Ich glaube, ich spreche im Namen aller Kolleginnen und Kollegen, wenn ich der Verwaltung, namentlich dem Ersten Bürgermeister und BM Stauber danke, dass sie den Zug aufgenommen haben, mit dem wir am Strang Lärmschutz ziehen und parallel zur beschleunigten Bearbeitung des LAP 4 auch die Möglichkeiten der StVO-Novelle vom Oktober 2024 ausschöpfen. Hier ist unsere Erwartung ganz klar, dass Stadtbauamt und Untere Verkehrsbehörde Hand in Hand arbeiten, damit uns die Verwaltung auf den erweiterten Beschlussantrag 2 wie vom PBU am 5. November zur Beschlussfassung heute empfohlen, im 1. Quartal 2025 nicht nur Absichtserklärungen vorstellt, sondern über möglichst viele umgesetzte bzw. unmittelbar zur Umsetzung anstehende Maßnahmen berichten kann.

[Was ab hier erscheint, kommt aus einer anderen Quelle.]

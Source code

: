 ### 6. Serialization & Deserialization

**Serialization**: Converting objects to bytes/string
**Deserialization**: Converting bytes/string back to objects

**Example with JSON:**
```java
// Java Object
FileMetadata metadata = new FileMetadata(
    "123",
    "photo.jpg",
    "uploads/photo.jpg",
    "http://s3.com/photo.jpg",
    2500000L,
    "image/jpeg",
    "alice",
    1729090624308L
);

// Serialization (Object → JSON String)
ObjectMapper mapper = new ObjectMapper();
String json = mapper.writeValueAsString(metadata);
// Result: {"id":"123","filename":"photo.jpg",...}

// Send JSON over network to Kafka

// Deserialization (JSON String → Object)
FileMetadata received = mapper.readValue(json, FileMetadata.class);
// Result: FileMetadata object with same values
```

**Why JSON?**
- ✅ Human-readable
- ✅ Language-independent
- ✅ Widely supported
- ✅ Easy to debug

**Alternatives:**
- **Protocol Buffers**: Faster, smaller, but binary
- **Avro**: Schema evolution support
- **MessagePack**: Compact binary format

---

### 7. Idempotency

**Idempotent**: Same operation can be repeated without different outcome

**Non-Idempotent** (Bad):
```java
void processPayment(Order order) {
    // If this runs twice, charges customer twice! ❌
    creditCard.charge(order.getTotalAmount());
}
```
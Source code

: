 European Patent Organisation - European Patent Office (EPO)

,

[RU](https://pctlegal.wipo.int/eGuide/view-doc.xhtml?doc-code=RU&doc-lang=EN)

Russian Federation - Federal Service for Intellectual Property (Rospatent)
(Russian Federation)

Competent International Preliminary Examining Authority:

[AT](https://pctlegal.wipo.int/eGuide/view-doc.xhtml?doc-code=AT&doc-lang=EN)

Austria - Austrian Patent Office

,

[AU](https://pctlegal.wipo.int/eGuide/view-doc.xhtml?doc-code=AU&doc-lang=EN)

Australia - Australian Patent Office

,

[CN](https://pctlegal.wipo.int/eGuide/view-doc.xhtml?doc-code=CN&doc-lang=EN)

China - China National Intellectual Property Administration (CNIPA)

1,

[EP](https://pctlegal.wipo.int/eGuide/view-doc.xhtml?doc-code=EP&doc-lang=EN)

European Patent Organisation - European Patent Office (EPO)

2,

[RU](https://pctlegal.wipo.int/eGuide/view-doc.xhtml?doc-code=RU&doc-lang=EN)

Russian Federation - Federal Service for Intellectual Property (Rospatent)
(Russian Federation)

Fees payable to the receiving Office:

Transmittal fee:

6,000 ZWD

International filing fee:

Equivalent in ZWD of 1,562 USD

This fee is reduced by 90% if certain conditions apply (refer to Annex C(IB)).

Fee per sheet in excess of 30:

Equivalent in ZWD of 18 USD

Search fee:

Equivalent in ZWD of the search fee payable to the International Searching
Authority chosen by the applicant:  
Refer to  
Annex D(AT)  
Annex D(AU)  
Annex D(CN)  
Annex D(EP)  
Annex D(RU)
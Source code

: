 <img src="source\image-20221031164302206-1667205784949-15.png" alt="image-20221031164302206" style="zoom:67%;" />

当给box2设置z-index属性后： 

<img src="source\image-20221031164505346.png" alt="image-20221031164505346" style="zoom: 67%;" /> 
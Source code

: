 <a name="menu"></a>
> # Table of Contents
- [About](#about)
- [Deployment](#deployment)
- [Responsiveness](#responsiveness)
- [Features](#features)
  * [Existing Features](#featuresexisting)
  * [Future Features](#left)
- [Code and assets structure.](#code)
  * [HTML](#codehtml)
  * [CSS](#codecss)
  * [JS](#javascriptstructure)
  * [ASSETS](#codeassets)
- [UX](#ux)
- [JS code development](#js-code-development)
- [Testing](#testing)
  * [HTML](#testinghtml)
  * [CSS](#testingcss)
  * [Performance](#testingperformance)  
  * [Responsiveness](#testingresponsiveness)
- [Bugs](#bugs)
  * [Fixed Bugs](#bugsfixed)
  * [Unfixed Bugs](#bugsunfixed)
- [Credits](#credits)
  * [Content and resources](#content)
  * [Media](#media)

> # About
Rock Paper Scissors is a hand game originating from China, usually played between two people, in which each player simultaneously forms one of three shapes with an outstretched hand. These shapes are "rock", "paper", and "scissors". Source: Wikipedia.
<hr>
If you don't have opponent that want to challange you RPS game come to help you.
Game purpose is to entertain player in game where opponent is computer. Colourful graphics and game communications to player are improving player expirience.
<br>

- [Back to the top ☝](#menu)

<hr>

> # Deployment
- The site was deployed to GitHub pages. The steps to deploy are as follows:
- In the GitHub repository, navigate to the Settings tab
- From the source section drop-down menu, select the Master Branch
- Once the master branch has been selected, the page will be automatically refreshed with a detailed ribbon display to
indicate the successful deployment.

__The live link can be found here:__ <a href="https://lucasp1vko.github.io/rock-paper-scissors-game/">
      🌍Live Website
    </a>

Bis Ostern 2025 wird uns hier im Gremium dann auch der verbindliche Entwurf des LAP Stufe 4 vorgestellt werden. Nach der Eröffnung der neuen B 31-Stadtumgehung vor 3 Jahren kann dies der große Wurf für den Lärmschutz in Friedrichshafen werden. Wir gehen davon aus, dass dies mit Entschlossenheit und Augenmaß geschehen wird:
• Weg vom Klein-Klein wechselnder Geschwindigkeitsvorgaben, sondern hin zu zusammenhängenden und nachvollziehbaren Regelungen
• Innerorts, wo zum Lärmschutz erforderlich, zumindest nachts Tempo 30
• Außerorts, wo bei höheren Geschwindigkeiten auch ein lärmreduzierender Asphalt Verbesserungen verspräche, bei Bedarf vorübergehend Geschwindigkeitsreduzierungen, bis ein solcher Asphalt eingebaut werden kann. Dies sage ich im Interesse all derer, die (auch) mit dem Auto unterwegs sind und trotz Lärmschutz zügig vorankommen wollen.
Denn: Geschwindigkeitsreduktionen sind immer noch die kostengünstigsten und am schnellsten umzusetzenden Lärmschutzmaßnahmen. Sie müssen aber auch Akzeptanz finden, insbesondere dann, wenn sie – gefühlt – flächendeckend, d.h. auf vielen Strecken innerorts und auf einigen außerorts eingeführt werden.
Dies wird es rechtfertigen, außerorts nach erfolgreichem Einbau eines lärmmindernden Asphalts ein bis dahin reduziertes Tempo auch wieder anzuheben.
Hauptsache also ist, dass rasch gehandelt wird, um gesundheitskritische und krank machende Lärmbelastungen zu verringern. Dabei muss uns allen klar sein, dass es für die Anwohner stark befahrener Straßen, trotz aller Maßnahmen, auch in Zukunft laut sein wird. Dies wird so lange so bleiben, bis es uns gelingt, das motorisierte Verkehrsaufkommen, ob mit Verbrenner oder eMotor, zu verringern. Dieses Ziel liegt noch in weiter Ferne.
Wir plädieren dafür, der Beschlussvorlage, wie vom PBU am 5.11. ergänzt, zuzustimmen.